Dataset items

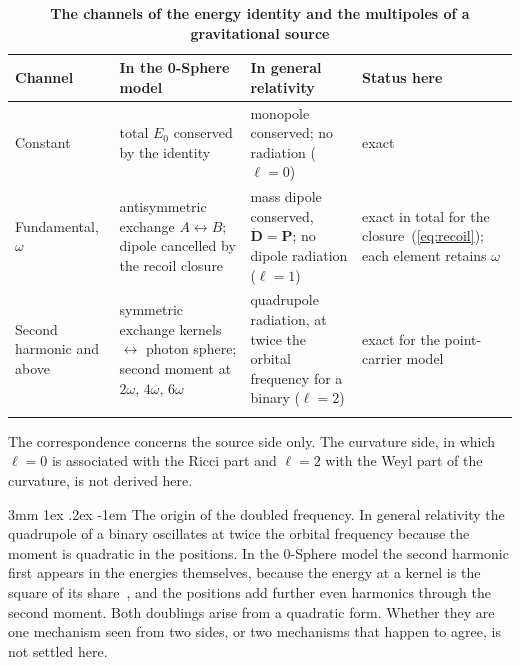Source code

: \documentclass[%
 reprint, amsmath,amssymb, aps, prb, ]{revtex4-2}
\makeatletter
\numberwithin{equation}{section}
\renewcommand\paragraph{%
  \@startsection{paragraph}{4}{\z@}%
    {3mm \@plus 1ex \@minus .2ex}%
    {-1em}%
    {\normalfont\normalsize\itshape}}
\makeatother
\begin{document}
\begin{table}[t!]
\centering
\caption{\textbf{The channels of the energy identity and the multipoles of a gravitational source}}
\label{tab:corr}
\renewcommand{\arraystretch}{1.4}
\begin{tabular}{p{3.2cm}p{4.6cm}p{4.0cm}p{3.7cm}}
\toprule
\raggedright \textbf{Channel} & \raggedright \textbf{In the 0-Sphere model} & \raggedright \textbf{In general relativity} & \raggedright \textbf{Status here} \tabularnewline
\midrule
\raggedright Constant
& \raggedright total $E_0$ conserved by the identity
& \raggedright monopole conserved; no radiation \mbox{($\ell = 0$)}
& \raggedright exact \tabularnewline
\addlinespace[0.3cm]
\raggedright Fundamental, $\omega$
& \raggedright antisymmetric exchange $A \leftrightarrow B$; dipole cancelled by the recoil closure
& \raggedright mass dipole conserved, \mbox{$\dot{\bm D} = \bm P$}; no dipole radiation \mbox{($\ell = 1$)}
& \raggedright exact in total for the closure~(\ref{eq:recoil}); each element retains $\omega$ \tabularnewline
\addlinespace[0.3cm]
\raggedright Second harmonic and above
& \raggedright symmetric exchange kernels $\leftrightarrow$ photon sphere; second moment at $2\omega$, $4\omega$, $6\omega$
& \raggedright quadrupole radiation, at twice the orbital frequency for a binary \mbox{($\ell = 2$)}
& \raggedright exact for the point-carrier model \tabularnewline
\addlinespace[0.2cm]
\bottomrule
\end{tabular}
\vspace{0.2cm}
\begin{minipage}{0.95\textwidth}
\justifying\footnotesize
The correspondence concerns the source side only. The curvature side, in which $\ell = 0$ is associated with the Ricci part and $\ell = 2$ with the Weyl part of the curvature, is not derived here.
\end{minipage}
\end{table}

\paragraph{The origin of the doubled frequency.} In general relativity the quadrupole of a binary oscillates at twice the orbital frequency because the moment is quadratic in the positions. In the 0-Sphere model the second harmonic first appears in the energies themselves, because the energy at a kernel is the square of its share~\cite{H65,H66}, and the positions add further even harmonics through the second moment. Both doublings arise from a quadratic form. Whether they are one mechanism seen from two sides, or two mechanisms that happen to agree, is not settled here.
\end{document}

---

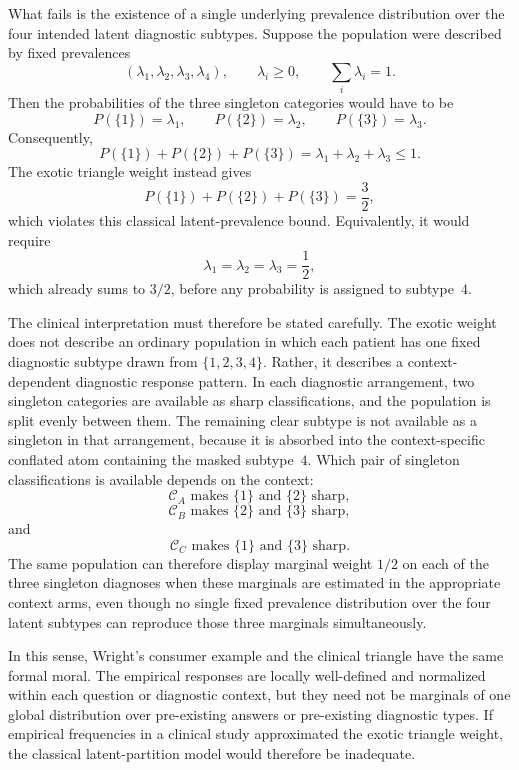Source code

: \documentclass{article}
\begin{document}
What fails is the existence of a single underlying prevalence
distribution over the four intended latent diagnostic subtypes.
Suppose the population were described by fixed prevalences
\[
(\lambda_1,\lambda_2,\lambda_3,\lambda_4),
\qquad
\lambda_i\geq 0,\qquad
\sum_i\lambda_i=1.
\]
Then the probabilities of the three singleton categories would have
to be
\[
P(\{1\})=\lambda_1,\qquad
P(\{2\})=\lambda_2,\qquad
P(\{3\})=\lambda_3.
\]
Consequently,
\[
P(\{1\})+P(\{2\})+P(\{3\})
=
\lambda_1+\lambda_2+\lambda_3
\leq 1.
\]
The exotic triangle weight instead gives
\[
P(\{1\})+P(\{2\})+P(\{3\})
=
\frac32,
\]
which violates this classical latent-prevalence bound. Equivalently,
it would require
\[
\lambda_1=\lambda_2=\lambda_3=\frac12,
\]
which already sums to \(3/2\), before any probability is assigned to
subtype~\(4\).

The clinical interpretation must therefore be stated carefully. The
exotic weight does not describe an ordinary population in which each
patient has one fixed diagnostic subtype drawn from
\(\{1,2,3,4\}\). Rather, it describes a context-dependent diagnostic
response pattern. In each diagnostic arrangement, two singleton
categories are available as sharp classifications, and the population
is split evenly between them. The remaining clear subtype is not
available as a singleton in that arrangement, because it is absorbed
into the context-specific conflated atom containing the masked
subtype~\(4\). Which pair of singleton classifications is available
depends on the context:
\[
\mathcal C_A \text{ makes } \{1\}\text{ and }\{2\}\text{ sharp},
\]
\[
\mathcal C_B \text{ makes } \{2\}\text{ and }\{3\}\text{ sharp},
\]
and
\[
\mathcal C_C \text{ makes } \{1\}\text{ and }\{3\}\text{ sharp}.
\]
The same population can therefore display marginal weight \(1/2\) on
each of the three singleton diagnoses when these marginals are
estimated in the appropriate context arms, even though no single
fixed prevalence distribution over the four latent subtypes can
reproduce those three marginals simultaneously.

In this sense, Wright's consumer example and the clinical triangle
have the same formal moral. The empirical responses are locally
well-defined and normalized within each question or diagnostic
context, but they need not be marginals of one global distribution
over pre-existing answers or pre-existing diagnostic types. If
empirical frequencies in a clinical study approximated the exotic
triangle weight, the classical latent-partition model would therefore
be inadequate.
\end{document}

* * *

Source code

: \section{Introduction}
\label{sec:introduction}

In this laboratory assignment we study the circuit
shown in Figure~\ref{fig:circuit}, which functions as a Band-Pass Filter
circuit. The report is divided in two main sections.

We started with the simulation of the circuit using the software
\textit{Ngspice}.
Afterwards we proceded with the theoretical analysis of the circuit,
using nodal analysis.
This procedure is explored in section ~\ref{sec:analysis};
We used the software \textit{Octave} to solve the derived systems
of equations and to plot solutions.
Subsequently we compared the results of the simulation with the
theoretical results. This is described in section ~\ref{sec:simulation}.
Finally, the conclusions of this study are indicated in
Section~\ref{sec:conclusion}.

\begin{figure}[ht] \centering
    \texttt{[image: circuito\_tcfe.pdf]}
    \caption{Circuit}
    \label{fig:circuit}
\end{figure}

§ EXERCISE AIM: All lines of the data that hold "available" need to be copied.

§ TASK SOLUTION:
categories are available as sharp classifications, and the population
available as a singleton in that arrangement, because it is absorbed
subtype~\(4\). Which pair of singleton classifications is available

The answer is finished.